Task requirements - Output every record below exactly as it appears.

Records for this task below:

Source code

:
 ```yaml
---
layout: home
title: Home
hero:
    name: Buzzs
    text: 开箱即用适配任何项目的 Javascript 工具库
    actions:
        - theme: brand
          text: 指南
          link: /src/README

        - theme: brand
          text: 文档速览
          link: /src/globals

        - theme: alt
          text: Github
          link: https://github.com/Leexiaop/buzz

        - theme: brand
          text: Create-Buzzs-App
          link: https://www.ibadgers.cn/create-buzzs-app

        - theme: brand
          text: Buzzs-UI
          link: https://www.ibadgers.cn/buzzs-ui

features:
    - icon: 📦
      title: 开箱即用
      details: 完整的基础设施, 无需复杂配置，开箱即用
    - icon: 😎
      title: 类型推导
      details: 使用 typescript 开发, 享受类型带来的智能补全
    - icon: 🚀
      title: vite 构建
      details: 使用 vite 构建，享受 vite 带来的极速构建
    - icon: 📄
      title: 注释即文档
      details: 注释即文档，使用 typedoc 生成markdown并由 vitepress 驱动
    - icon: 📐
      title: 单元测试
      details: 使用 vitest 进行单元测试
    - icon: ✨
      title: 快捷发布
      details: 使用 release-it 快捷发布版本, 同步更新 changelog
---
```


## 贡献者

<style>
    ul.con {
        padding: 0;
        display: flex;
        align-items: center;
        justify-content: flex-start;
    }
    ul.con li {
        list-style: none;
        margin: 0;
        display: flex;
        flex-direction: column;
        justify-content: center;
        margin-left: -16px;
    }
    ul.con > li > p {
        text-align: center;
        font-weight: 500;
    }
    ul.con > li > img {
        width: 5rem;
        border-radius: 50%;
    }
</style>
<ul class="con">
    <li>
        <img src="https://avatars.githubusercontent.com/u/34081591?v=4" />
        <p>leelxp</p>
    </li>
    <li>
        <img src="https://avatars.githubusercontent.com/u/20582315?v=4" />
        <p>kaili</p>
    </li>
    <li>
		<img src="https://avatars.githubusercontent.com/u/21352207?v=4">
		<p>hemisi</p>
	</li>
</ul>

End of Records for this task.

Your solution -
Source code

:
 ```yaml
---
layout: home
title: Home
hero:
    name: Buzzs
    text: 开箱即用适配任何项目的 Javascript 工具库
    actions:
        - theme: brand
          text: 指南
          link: /src/README

        - theme: brand
          text: 文档速览
          link: /src/globals

        - theme: alt
          text: Github
          link: https://github.com/Leexiaop/buzz

        - theme: brand
          text: Create-Buzzs-App
          link: https://www.ibadgers.cn/create-buzzs-app

        - theme: brand
          text: Buzzs-UI
          link: https://www.ibadgers.cn/buzzs-ui

features:
    - icon: 📦
      title: 开箱即用
      details: 完整的基础设施, 无需复杂配置，开箱即用
    - icon: 😎
      title: 类型推导
      details: 使用 typescript 开发, 享受类型带来的智能补全
    - icon: 🚀
      title: vite 构建
      details: 使用 vite 构建，享受 vite 带来的极速构建
    - icon: 📄
      title: 注释即文档
      details: 注释即文档，使用 typedoc 生成markdown并由 vitepress 驱动
    - icon: 📐
      title: 单元测试
      details: 使用 vitest 进行单元测试
    - icon: ✨
      title: 快捷发布
      details: 使用 release-it 快捷发布版本, 同步更新 changelog
---
```


## 贡献者

<style>
    ul.con {
        padding: 0;
        display: flex;
        align-items: center;
        justify-content: flex-start;
    }
    ul.con li {
        list-style: none;
        margin: 0;
        display: flex;
        flex-direction: column;
        justify-content: center;
        margin-left: -16px;
    }
    ul.con > li > p {
        text-align: center;
        font-weight: 500;
    }
    ul.con > li > img {
        width: 5rem;
        border-radius: 50%;
    }
</style>
<ul class="con">
    <li>
        <img src="https://avatars.githubusercontent.com/u/34081591?v=4" />
        <p>leelxp</p>
    </li>
    <li>
        <img src="https://avatars.githubusercontent.com/u/20582315?v=4" />
        <p>kaili</p>
    </li>
    <li>
		<img src="https://avatars.githubusercontent.com/u/21352207?v=4">
		<p>hemisi</p>
	</li>
</ul>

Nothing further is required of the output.